ATELIER SOLIDAIRE

Les vendredi 18 et samedi 19 mai, plus d’une quarantaine de personnes nous ont rejoint sur une invitation bien énigmatique : construire un atelier solidaire. C’est lors de cette rencontre que le plus de gens différents se sont rencontrés pour des propositions assez motivantes.

 

Contexte :

Travailler le bois, le fer, la pierre, jardiner, coudre, tricoter, cuisiner, … les compétences que nous pouvons échanger sont multiples et toujours prétexte à échanger du lien social. La Maison forte se propose d’animer un atelier transgénérationnel de travail, d’échanges de savoirs et de mutualisation d’outils.
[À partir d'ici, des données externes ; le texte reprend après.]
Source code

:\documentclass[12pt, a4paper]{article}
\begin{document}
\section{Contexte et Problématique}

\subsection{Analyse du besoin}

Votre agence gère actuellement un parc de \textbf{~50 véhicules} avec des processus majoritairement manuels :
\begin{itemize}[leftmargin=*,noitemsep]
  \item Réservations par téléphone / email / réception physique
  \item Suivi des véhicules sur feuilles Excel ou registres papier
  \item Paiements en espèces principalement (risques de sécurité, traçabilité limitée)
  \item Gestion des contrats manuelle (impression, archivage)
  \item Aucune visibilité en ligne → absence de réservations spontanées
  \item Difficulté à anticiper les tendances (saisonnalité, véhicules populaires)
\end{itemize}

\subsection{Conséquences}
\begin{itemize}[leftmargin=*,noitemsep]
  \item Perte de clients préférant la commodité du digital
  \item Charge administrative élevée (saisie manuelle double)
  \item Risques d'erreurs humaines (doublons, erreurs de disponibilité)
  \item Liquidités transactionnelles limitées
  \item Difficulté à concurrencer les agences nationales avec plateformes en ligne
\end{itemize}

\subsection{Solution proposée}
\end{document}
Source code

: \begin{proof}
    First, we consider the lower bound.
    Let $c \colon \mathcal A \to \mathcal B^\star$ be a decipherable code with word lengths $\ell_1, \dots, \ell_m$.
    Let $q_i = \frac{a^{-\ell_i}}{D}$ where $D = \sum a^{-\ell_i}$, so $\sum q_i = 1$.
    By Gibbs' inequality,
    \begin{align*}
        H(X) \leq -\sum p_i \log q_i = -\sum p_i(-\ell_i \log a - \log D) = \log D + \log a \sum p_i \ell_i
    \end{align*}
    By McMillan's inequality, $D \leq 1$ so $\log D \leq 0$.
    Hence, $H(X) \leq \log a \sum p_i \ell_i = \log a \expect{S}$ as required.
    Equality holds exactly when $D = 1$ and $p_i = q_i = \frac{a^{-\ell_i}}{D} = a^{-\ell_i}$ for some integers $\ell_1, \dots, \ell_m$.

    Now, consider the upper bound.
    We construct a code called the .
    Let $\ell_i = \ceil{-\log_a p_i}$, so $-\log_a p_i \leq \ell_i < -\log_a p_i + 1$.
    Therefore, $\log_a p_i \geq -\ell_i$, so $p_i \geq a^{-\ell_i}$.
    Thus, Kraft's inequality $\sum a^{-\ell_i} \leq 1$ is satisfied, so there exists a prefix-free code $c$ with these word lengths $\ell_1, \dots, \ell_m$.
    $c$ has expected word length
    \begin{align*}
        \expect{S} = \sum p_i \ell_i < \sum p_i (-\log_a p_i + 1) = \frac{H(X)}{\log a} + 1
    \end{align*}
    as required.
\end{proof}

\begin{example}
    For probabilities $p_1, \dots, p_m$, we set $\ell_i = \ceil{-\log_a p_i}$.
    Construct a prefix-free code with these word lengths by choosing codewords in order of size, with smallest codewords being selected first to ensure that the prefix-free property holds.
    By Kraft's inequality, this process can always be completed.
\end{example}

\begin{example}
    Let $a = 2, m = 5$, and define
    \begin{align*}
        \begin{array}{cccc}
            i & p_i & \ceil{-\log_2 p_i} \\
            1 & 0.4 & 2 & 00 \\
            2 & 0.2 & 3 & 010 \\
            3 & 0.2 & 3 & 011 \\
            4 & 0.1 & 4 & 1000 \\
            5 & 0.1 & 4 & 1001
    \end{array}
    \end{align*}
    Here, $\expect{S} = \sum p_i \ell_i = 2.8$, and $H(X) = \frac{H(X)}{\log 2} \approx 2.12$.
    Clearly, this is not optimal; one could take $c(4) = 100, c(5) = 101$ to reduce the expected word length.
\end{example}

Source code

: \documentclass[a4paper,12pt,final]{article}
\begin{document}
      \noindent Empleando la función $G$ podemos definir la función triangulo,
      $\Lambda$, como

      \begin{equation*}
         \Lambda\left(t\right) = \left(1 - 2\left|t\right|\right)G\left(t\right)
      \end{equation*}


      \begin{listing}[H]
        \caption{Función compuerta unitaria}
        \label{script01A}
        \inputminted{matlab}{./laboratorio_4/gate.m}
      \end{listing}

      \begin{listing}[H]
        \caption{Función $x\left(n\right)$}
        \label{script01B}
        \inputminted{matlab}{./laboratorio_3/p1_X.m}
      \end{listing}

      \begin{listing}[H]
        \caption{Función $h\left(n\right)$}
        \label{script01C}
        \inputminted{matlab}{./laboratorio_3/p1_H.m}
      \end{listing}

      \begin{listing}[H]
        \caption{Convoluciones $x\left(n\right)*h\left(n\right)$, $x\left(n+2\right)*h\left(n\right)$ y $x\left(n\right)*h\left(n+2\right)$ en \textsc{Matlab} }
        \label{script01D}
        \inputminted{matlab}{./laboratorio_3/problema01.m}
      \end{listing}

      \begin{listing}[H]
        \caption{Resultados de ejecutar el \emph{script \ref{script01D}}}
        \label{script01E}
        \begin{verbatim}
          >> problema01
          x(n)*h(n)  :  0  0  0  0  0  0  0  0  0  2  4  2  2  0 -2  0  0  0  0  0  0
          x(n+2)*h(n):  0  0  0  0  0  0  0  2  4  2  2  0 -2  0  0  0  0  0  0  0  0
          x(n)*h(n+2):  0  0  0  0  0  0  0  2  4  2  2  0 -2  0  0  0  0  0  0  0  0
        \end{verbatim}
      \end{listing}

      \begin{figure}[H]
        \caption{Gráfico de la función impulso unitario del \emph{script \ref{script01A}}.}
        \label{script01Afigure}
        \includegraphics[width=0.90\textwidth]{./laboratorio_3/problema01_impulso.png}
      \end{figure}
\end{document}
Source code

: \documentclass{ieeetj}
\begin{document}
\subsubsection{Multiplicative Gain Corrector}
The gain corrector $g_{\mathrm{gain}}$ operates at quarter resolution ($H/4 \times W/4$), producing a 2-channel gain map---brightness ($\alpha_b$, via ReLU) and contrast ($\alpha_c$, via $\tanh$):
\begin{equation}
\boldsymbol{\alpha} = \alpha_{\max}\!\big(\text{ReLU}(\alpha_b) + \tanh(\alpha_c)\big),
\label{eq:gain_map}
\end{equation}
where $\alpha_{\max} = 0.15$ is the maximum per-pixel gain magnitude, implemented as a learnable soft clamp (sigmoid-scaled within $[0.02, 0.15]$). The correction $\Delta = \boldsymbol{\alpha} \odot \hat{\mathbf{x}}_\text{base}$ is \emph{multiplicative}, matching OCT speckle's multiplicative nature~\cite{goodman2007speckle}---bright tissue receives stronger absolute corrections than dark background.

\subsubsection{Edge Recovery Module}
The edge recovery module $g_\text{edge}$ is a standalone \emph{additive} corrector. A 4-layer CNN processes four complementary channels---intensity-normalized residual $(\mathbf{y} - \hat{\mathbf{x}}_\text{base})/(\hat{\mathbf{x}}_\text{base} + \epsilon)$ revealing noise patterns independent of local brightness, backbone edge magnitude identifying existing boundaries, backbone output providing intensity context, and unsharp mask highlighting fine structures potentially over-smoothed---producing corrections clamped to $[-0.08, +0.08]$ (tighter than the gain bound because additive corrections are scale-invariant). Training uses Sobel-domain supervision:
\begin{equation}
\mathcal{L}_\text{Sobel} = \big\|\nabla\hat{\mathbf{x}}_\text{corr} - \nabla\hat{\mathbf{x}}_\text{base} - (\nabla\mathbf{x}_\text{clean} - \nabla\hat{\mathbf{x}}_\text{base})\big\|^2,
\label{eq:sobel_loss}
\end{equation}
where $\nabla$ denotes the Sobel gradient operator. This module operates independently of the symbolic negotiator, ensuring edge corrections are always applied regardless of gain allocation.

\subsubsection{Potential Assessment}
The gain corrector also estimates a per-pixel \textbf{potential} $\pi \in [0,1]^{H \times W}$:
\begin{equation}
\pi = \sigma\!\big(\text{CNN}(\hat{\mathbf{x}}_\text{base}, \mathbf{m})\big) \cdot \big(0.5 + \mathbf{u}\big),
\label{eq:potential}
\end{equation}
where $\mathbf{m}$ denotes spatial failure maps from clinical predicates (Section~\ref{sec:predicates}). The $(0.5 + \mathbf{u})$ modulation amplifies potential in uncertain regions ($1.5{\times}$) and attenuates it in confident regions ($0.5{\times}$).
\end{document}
Cet atelier solidaire permettrait de concevoir, fabriquer, réparer, recycler… Un espace cogéré qui valoriserait l’échange humain : au tutoriel sur youtube, préférons l’humain sur l’établi !

 

Synthèse de l’échange :

Comme préalable, il nous semblait utile de présenter aux participants celles et ceux qui, déjà, fabriquent sur le territoire. Le Fab lab d’Agen, le Creuset – atelier d’insertion – à Pont du Casse et la recyclerie à Hautefage la tour. Pourquoi en effet, mettre une dynamique en concurrence sur un territoire qui déjà produit une offre intéressante qui, dans sa complémentarité pourrait produire une offre motivante ? Le « Do It Yourself » (faire par soi même) motive un grand nombre de participants. Devenir autonomes, partager des outils couteux, apprendre des autres, des plus anciens notamment, et surtout : entrer en capacité. En effet, c’est après un travail d’exploration individuelle que l’on a pu saisir, et que chacun a pu comprendre pour lui même, qu’il, elle, avait quelque chose à apporter dans une fabrique du commun. Encore une fois, une demande évidente : fabriquer du lien social.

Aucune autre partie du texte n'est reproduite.